▼▼▼

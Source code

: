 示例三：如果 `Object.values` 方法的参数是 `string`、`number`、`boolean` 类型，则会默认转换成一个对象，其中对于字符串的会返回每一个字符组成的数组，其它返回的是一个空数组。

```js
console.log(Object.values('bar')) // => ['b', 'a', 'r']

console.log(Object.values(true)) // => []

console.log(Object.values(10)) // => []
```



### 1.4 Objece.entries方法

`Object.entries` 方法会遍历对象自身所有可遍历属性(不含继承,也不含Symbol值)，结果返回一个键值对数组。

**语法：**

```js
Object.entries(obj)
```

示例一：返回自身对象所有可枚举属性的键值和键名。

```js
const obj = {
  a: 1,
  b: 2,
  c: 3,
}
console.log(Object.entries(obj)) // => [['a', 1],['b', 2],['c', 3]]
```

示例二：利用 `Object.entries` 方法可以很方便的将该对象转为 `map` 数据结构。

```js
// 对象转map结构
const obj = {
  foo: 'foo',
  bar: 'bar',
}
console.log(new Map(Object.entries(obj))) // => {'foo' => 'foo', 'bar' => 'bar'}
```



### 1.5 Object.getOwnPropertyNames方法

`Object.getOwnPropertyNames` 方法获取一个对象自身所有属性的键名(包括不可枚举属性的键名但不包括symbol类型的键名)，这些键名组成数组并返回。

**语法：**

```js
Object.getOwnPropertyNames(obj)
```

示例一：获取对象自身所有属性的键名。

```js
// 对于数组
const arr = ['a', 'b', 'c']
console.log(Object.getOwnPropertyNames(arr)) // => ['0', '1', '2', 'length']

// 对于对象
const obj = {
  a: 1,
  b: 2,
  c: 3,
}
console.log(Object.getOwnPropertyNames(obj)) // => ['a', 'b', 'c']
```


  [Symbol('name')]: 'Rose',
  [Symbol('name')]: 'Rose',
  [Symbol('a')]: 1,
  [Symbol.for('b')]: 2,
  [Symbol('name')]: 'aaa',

▲▲▲

### Work item
Could you reproduce the lines above, from the one that holds "### 1.5 Object.getOwnPropertyNames方法" through the last, exactly as they stand?

### Answer space
### 1.5 Object.getOwnPropertyNames方法

`Object.getOwnPropertyNames` 方法获取一个对象自身所有属性的键名(包括不可枚举属性的键名但不包括symbol类型的键名)，这些键名组成数组并返回。

**语法：**

```js
Object.getOwnPropertyNames(obj)
```

示例一：获取对象自身所有属性的键名。

```js
// 对于数组
const arr = ['a', 'b', 'c']
console.log(Object.getOwnPropertyNames(arr)) // => ['0', '1', '2', 'length']

// 对于对象
const obj = {
  a: 1,
  b: 2,
  c: 3,
}
console.log(Object.getOwnPropertyNames(obj)) // => ['a', 'b', 'c']
```


  [Symbol('name')]: 'Rose',
  [Symbol('name')]: 'Rose',
  [Symbol('a')]: 1,
  [Symbol.for('b')]: 2,
  [Symbol('name')]: 'aaa',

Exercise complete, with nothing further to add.